*What to work on*. From the material below, give the number of lines that hold the string "only" and nothing further.

※

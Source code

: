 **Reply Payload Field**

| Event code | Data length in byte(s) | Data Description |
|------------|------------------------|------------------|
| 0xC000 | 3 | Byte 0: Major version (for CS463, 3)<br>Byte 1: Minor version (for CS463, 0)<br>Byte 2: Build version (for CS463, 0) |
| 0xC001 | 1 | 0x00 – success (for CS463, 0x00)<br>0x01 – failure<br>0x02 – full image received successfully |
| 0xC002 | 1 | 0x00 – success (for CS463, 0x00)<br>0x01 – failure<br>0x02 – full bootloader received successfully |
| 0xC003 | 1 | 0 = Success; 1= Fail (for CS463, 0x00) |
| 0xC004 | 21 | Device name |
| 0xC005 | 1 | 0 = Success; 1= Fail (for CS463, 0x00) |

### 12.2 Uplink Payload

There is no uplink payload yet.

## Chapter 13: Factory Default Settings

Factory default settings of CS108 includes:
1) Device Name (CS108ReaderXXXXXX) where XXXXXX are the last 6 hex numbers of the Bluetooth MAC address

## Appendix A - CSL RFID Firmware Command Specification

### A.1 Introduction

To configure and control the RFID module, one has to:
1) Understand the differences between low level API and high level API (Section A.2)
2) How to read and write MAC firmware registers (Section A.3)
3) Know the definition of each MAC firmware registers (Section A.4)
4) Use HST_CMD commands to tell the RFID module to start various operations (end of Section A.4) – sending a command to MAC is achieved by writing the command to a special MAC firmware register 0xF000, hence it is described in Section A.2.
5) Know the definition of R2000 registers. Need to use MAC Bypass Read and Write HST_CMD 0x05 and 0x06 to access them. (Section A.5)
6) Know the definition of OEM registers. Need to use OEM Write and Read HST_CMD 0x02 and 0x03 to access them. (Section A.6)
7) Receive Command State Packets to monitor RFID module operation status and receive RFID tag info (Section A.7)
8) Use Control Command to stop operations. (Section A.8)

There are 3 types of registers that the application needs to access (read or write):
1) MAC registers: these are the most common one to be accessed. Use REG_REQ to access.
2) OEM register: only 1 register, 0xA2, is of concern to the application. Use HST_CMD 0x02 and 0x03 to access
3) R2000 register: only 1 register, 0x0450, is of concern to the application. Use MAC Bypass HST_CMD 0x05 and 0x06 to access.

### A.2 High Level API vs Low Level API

※

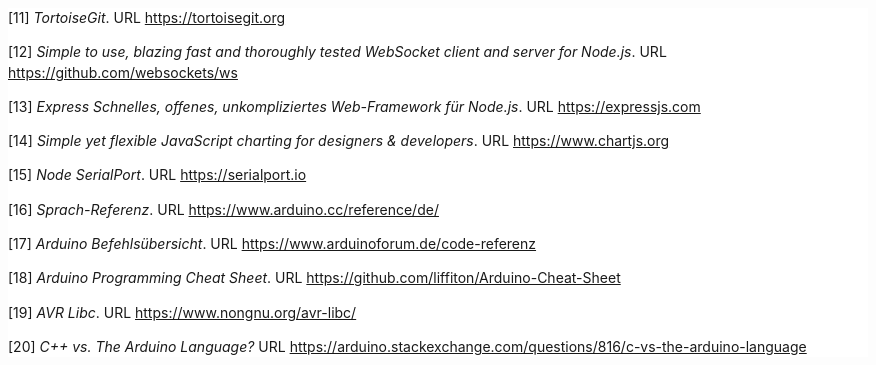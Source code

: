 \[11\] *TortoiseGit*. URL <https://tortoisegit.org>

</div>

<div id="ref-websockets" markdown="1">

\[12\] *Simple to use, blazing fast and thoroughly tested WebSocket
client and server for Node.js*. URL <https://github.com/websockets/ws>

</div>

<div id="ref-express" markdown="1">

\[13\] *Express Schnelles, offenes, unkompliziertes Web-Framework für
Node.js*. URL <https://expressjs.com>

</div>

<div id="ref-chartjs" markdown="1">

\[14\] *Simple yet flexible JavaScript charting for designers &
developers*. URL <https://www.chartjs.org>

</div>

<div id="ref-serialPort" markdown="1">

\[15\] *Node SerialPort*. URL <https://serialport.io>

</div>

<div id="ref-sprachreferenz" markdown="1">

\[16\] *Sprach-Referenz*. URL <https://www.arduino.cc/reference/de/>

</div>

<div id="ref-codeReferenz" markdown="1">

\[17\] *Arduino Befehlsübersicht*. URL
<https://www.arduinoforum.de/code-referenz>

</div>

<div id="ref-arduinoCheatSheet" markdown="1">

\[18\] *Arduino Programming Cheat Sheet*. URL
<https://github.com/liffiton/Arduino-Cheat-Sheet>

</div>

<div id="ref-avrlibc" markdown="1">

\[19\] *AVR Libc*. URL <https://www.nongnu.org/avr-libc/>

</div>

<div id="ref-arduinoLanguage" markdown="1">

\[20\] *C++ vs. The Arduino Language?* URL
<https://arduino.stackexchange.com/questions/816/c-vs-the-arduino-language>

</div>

※

*Task answer*. 2